NVIDIA is finally and officially ending support for the Maxwell and Pascal GPU generations. Come October 2025, all GPUs within the GTX 9 and 10-Series will receive their final Game Ready driver then, a sign that NVIDIA is ready to move on.
After receiving their final Game Ready Driver, NVIDIA says that card using the Maxwell, Pascal, and Volta architectures will transition to receiving quarterly security updates for the next three years, meaning this will continue until October 2028.
Pascal, in particular, marked the debut of NVIDIA’s GeForce GTX 1080, a card that was both more powerful and power efficient than its predecessor, the GTX 980 Ti. As for Volta, the only consumer-grade graphics card to ever be built with the architecture was the TITAN V, and only a handful of people managed to get their hands on the GPU.
The EOL support for Game Ready Drivers is, once again, both understandable and expected. Both Maxwell and Pascal launched more than a decade ago, and the technology for in-game graphics has come a long way since then. In 2018, NVIDIA launched Turing, the world’s first GPU architecture to launch with ray tracing support, as well as its DLSS upscaling technology. Technologies that neither the older Maxwell nor Pascal supports.
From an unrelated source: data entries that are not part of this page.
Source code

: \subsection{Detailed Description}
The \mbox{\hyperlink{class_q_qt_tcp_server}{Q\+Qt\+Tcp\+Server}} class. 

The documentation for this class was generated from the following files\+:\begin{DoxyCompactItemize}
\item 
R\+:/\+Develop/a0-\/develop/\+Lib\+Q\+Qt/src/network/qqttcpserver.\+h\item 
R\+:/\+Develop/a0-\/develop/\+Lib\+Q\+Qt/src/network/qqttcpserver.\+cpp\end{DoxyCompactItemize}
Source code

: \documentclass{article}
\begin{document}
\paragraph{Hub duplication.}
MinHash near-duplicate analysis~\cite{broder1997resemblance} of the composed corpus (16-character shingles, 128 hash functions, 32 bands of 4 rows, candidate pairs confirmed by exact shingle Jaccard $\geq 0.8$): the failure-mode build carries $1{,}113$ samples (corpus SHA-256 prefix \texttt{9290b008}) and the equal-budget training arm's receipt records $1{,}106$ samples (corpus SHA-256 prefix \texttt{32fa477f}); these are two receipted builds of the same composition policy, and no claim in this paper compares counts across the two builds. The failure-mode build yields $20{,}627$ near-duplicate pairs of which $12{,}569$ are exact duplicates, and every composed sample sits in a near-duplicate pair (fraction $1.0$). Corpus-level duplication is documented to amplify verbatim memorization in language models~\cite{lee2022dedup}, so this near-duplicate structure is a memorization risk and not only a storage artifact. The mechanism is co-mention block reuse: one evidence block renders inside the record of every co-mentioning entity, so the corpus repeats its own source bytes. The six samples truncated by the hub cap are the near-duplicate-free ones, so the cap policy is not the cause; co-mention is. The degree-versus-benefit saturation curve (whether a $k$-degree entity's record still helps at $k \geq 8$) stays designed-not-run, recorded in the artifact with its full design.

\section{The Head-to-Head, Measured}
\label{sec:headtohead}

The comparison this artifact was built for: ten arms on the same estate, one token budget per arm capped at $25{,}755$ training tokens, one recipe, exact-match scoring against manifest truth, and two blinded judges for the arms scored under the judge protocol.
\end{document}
Of course, the use the ray tracing is still largely optional in PC gaming, but titles such as Doom: The Dark Ages and Indiana Jones And The Great Circle are examples of AAA titles that require a ray tracing-capable GPU to play, as the feature is baked into them. That said, it doesn’t mean that cards from those generations will stop running after October 2025: even if the company ceases to optimise them, the cards can still run older games and other titles where the feature is optional, but naturally, don’t be surprised if they’re chugging along at lower double-digit frames, or when stability becomes an issue.